(Collected data)

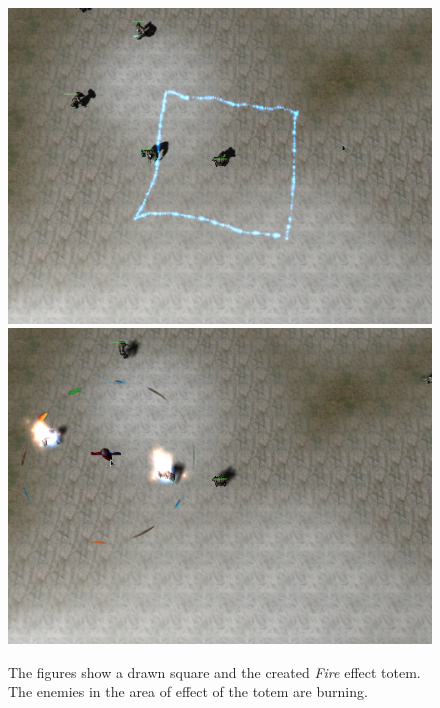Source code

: \begin{figure}[p]
\centering
\includegraphics[width=.9\linewidth]{ext/scr/square.png}
\quad
\includegraphics[width=.9\linewidth]{ext/scr/squaree.png}
\caption{The figures show a drawn square and the created \emph{Fire} effect totem. The enemies in the area of effect of the totem are burning. }
\label{fig:spell:square}
\end{figure}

Exercise aim =>
The line containing "figures show a" and every line after it, through the end of the records above: output exactly those, and nothing else.

Result for this exercise =>
\caption{The figures show a drawn square and the created \emph{Fire} effect totem. The enemies in the area of effect of the totem are burning. }
\label{fig:spell:square}
\end{figure}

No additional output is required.